▶ Dataset content:

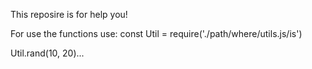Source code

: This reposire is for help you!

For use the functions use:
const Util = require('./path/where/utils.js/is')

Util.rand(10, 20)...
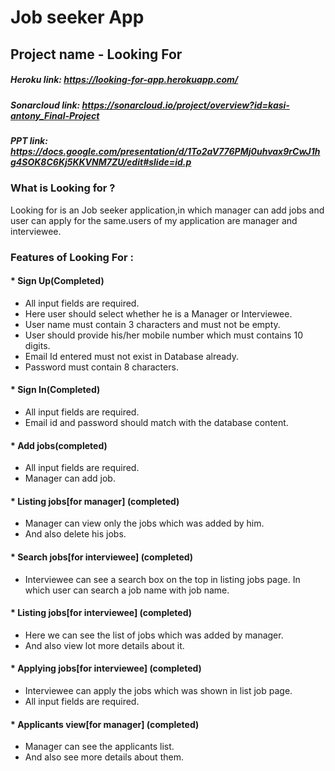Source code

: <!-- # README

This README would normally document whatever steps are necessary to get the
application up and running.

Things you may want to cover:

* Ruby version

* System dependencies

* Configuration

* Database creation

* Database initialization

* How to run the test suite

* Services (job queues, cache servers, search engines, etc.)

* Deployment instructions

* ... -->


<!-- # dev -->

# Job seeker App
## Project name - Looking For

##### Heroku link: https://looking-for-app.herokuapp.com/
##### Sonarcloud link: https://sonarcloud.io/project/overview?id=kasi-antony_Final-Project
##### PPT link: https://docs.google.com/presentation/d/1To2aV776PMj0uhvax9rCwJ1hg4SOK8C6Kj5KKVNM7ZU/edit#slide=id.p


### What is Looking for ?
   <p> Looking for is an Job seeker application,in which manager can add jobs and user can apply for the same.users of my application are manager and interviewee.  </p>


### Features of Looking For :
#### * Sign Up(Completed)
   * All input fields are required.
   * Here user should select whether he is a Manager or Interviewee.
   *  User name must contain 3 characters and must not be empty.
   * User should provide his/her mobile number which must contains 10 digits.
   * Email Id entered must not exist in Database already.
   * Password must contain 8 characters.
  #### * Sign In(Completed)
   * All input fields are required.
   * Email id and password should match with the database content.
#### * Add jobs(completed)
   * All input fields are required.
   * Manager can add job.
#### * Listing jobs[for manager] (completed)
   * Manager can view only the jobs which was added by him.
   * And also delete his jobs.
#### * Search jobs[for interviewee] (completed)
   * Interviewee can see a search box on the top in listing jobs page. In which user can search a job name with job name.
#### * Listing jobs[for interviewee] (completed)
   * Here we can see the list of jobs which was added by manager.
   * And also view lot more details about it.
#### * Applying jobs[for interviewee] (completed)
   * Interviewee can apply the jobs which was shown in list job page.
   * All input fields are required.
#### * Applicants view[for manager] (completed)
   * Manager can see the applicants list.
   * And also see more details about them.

---

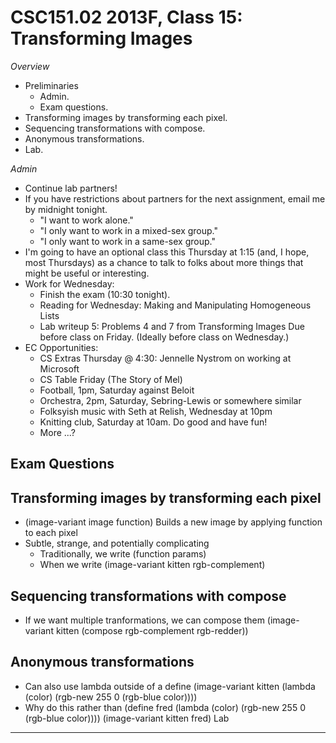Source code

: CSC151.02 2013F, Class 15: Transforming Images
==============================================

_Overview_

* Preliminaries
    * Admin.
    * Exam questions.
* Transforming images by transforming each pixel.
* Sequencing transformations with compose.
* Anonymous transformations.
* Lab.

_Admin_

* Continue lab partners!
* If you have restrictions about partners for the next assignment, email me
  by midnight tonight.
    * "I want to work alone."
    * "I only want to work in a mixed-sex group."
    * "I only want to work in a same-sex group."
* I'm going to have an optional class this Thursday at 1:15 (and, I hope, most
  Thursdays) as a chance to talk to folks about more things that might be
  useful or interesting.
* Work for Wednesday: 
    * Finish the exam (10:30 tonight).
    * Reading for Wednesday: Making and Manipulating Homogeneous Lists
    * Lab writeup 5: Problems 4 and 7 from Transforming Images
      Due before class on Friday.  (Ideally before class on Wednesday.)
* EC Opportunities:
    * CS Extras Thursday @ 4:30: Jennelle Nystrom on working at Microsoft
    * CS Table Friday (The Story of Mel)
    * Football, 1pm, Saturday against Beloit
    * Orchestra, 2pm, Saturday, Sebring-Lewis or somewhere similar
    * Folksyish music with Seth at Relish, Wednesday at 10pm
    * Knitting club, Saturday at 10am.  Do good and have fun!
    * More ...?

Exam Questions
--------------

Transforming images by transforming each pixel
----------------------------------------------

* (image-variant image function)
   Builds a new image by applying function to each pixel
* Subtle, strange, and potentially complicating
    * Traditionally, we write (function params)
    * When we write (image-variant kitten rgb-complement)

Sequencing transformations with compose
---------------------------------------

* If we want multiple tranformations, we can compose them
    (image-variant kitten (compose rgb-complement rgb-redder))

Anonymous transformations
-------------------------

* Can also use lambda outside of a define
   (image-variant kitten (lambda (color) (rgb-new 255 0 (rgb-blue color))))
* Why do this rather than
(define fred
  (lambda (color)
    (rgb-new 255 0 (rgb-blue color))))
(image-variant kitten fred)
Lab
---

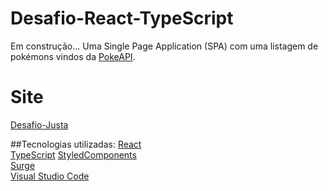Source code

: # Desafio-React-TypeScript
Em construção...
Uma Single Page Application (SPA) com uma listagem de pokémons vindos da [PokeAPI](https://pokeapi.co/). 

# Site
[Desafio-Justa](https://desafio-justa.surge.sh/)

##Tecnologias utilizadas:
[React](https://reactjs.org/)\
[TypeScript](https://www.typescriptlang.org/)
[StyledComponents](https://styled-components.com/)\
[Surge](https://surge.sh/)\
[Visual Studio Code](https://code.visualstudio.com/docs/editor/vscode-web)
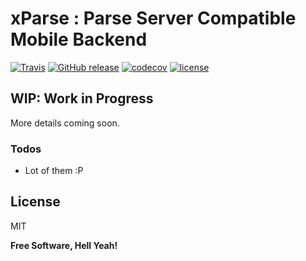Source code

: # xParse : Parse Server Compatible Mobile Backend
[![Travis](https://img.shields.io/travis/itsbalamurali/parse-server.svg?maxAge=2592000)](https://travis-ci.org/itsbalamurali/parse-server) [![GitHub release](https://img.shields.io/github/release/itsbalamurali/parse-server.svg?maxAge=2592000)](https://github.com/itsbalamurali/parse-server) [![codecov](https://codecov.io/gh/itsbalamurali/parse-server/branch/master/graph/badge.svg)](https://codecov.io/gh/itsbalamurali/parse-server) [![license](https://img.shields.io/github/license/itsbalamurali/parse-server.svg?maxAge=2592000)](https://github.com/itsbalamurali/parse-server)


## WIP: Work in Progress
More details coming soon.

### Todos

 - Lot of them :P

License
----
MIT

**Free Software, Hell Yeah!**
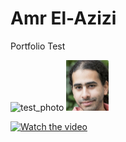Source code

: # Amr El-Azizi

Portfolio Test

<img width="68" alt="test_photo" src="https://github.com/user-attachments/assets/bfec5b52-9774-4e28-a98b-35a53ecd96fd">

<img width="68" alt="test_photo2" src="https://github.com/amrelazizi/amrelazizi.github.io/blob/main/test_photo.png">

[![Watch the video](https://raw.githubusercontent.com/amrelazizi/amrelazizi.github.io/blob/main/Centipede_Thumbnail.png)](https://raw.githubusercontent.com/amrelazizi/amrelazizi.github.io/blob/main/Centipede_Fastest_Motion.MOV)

▶ The problem:
After reading through the material, report every line that holds "them".

▶ Task response:
   * And also see more details about them.
* If we want multiple tranformations, we can compose them
 - Lot of them :P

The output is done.